Ces deux qualités n'autorisent pas à faire de Quirinius
un gouverneur de province puisque rien dans la formulation
adoptée par F. Josèphe ne faisait référence
à l'imperium militaire, n'utilisant aucun des termes dont il
qualifiait habituellement le gouverneur de Syrie, insistant
plutôt sur son titre consulaire; par contre il faut penser
à la charge de "legatus Augusti propraetore ad census
accipiendos" consentie à des légats de rang consulaire
qui opéraient indépendamment du gouverneur de province:
"Ils n'exercent pas en même temps le
gouvernement de la province comme on l'a souvent cru, mais leurs
pouvoirs sont alors supérieurs à ceux des gouverneurs
surtout quand ces derniers sont des prétoriens...Ces hommes font
tous partie de l'élite sénatoriale et sont des proches de
l'empereur. L'importance de la fonction est soulignée par le
fait qu'elle est rarement remplie comme première fonction
consulaire. Ils étaient nécessairement aidés dans
leur tâche... Ils choisissaient des auxiliaires en
général parmi les chevaliers."3
Effectivement,
comme le soulignait Josèphe, Quirinius ne vint pas seul; il se
présenta avec une délégation en Syrie où
Volusius Saturninus, nommé gouverneur après le
décès de Caius César et qui y frappait monnaie en
5, se trouvait peut-être encore en poste à son
arrivée. Quirinius lui était
hiérarchiquement supérieur, il se présenta ensuite
en Judée où Coponius exerçait avec les pleins
pouvoirs dont le ius gladii (rarement consenti à un procurateur)

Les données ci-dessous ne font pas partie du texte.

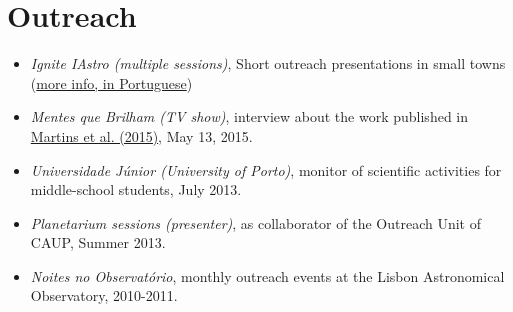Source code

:\documentclass[10pt]{article}
\renewcommand{\labelenumi}{-\label{A\theenumi}}
\begin{document}
\ifoutreach

\section{Outreach}
\begin{itemize}
\item \emph{Ignite IAstro (multiple sessions)}, Short outreach presentations in small towns %
      (\href{http://www.iastro.pt/outreach/activities/ignite/}{more info, in Portuguese})\\[-1.5em]
\item \emph{Mentes que Brilham (TV show)}, interview about the work published in \href{http://adsabs.harvard.edu/cgi-bin/nph-abs_connect?fforward=http://dx.doi.org/10.1051/0004-6361/201425298}{Martins et al. (2015)}, May 13, 2015. \\[-1.5em]
\item \emph{Universidade Júnior (University of Porto)}, monitor of scientific activities for middle-school students, July 2013. \\[-1.5em]
\item \emph{Planetarium sessions (presenter)}, as collaborator of the Outreach Unit of CAUP, Summer 2013. \\[-1.5em]
\item \emph{Noites no Observatório}, monthly outreach events at the Lisbon Astronomical Observatory, 2010-2011.
\end{itemize}

\fi



\ifskills
\end{document}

et le commandement militaire des cohortes stationnées en
Judée; Josèphe les disait tous deux "envoyés
ensemble", témoignant par un hapax d'un fait inhabituel.
Que Quirinius ait eu le pouvoir d'engager des actions d'ordre
militaire, de donner des affectations ou des récompenses n'est
exprimé nulle part dans l'oeuvre de Flavius Josèphe.
Vouloir associer l'inscription funéraire du chevalier Aemilius
Secundus
à cette légation de l'an 6. se heurte à cette
réalité que l'avancée des
travaux de Mommsen ne lui avait pas permis d'entrevoir.
Quirinius avait pu accomplir deux mandats de nature différente
en Syrie, le premier comme gouverneur en titre en l'an 2, le second
huit ans plus tard comme juge et censeur, l' une des plus hautes
magistratures consentie à un consul. L'Empereur s'était
appuyé sur son expérience acquise au cours de sa
première légation, pour le mandater à nouveau.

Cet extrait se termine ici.